鉄のチェンソーは容赦なくチークの巨木を切り刻んでいきました。そして、あちこちの集積所にチーク材が集められると、次々とトラックに載せられて金持ちの住む国々へと運ばれていったのです。これはすべて軍人政府の闇取引だと言われていました。地元の悪徳商人や中央の役人たちが深くからんで賄賂が横行していました。かれらは自分の懐だけを肥やしていたのですから。美しい風景は次々と消えていきました」
と雲は言いました。

「それからしばらくたったとき、アウチンと呼ばれる小鳥が、チンの山々を越えて空高く舞い上がっていくのを見ました。」と雲は言いました。
「それはチン州ではよく知られている美しい小鳥で、メス鳥をバォコク・ヌーと言い、オス鳥をバォコク・パーと言いました。」と雲が言いました。
美しい森を失った小鳥は、気でも狂ったかのように、羽ばたきながら、大空へ上昇していきました。そして、これ以上に飛べない高さまで達したとき、小鳥は羽を閉じると・・・・地上に向かって落ちるように飛んで、地上に激しく衝突して死んでしまったのです。チンの小鳥は、最愛の伴侶が殺されたときには、その死を悲しむ余り、このような形で死の選択するのですが、今日のアウチンは最愛の「森」を失ったことに激しい怒りや悲しみを感じて死の抗議を行ったのです。

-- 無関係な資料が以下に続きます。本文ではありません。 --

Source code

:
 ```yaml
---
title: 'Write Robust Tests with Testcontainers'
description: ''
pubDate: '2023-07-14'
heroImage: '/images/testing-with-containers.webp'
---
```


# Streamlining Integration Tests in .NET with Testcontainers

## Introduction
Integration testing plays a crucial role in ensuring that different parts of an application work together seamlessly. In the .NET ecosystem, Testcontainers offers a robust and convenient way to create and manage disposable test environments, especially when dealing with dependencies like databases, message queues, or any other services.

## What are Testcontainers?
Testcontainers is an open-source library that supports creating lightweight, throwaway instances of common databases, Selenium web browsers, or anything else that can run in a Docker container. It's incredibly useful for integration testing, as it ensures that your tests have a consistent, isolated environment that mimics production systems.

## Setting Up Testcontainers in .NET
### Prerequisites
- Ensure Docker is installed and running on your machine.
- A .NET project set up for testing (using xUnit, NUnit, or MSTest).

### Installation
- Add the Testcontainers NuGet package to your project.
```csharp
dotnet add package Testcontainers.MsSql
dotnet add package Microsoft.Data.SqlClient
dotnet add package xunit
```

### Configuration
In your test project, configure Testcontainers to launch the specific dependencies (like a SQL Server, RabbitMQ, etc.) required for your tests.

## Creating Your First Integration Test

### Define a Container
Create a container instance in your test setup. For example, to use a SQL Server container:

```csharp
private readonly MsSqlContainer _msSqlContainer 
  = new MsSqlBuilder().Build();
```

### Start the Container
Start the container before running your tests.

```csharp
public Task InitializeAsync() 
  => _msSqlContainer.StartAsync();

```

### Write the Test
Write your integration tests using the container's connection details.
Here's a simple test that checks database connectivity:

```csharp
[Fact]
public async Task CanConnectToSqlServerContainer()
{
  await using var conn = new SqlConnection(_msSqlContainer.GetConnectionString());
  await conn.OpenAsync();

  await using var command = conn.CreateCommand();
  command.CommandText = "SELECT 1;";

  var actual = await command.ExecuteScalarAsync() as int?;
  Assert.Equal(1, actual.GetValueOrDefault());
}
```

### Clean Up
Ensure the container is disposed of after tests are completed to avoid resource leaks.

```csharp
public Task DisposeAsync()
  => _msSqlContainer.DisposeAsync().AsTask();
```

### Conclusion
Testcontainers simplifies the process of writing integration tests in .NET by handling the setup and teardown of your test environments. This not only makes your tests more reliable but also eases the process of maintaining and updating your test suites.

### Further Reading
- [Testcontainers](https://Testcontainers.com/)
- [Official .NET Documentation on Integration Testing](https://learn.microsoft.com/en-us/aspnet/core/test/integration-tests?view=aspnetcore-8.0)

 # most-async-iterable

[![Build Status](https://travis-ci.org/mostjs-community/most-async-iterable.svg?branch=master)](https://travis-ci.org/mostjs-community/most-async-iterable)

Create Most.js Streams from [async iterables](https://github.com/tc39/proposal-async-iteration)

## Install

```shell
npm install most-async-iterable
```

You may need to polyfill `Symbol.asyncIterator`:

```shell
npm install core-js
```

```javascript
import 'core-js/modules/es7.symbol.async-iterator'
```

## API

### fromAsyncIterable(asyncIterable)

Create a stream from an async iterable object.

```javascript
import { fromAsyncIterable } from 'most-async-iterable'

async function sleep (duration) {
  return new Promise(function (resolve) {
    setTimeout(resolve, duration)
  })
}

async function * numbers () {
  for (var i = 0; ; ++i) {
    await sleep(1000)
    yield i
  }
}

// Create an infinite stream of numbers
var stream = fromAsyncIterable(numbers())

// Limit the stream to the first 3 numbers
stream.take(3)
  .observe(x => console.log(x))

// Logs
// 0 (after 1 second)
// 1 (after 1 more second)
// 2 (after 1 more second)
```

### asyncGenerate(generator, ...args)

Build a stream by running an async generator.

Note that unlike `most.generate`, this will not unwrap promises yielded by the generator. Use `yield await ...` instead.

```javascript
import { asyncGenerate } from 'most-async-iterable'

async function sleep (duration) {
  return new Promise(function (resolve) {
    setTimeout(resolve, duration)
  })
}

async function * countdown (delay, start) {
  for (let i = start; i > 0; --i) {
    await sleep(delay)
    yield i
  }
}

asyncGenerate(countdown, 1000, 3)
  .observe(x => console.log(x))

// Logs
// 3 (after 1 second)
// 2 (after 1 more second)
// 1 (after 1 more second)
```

「私にはチンの小鳥の悲しみがよくわかります」と雲が悲しそうに言いました。
「豊かな森が消えていく哀しさと恐ろしさ・・・・」
今、ビルマの人々は、まるで小鳥アウチンのように、激しい情熱をもって、自由を求めて、限りなく大空へ大空へと昇っていっています。限りない大空へ・・そしていつの日か、激しい怒りをもって、木を伐採する人たちに激突するのです。」
と雲は語りました。

「あなたには見えますか?今、ミャンマー全土で、自由を失った無数のアウチンたちが、嘆きながらも雄々しく大空に向かって次々と舞い上がっていく姿を・・・・・」

雲はそう静かに語り終えると、ビルマの大空から静かに去っていきました。